Saved data entries

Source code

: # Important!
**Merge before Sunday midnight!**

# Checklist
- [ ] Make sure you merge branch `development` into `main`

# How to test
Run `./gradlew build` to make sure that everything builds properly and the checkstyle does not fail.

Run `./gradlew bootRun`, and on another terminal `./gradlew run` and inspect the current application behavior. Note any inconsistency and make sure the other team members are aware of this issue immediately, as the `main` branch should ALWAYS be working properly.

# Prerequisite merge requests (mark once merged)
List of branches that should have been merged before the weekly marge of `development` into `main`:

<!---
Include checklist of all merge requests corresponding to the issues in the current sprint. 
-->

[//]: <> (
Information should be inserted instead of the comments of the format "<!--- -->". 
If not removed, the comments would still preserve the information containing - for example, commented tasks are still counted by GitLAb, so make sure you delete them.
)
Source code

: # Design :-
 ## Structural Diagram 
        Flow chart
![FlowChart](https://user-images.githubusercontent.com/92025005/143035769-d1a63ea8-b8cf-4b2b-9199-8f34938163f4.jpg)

ASSIGNED TASK ->
Could you restate all of the lines above without altering a single word?

SOLUTION TO THIS PROBLEM ->
Source code

: # Important!
**Merge before Sunday midnight!**

# Checklist
- [ ] Make sure you merge branch `development` into `main`

# How to test
Run `./gradlew build` to make sure that everything builds properly and the checkstyle does not fail.

Run `./gradlew bootRun`, and on another terminal `./gradlew run` and inspect the current application behavior. Note any inconsistency and make sure the other team members are aware of this issue immediately, as the `main` branch should ALWAYS be working properly.

# Prerequisite merge requests (mark once merged)
List of branches that should have been merged before the weekly marge of `development` into `main`:

<!---
Include checklist of all merge requests corresponding to the issues in the current sprint. 
-->

[//]: <> (
Information should be inserted instead of the comments of the format "<!--- -->". 
If not removed, the comments would still preserve the information containing - for example, commented tasks are still counted by GitLAb, so make sure you delete them.
)
Source code

: # Design :-
 ## Structural Diagram 
        Flow chart
![FlowChart](https://user-images.githubusercontent.com/92025005/143035769-d1a63ea8-b8cf-4b2b-9199-8f34938163f4.jpg)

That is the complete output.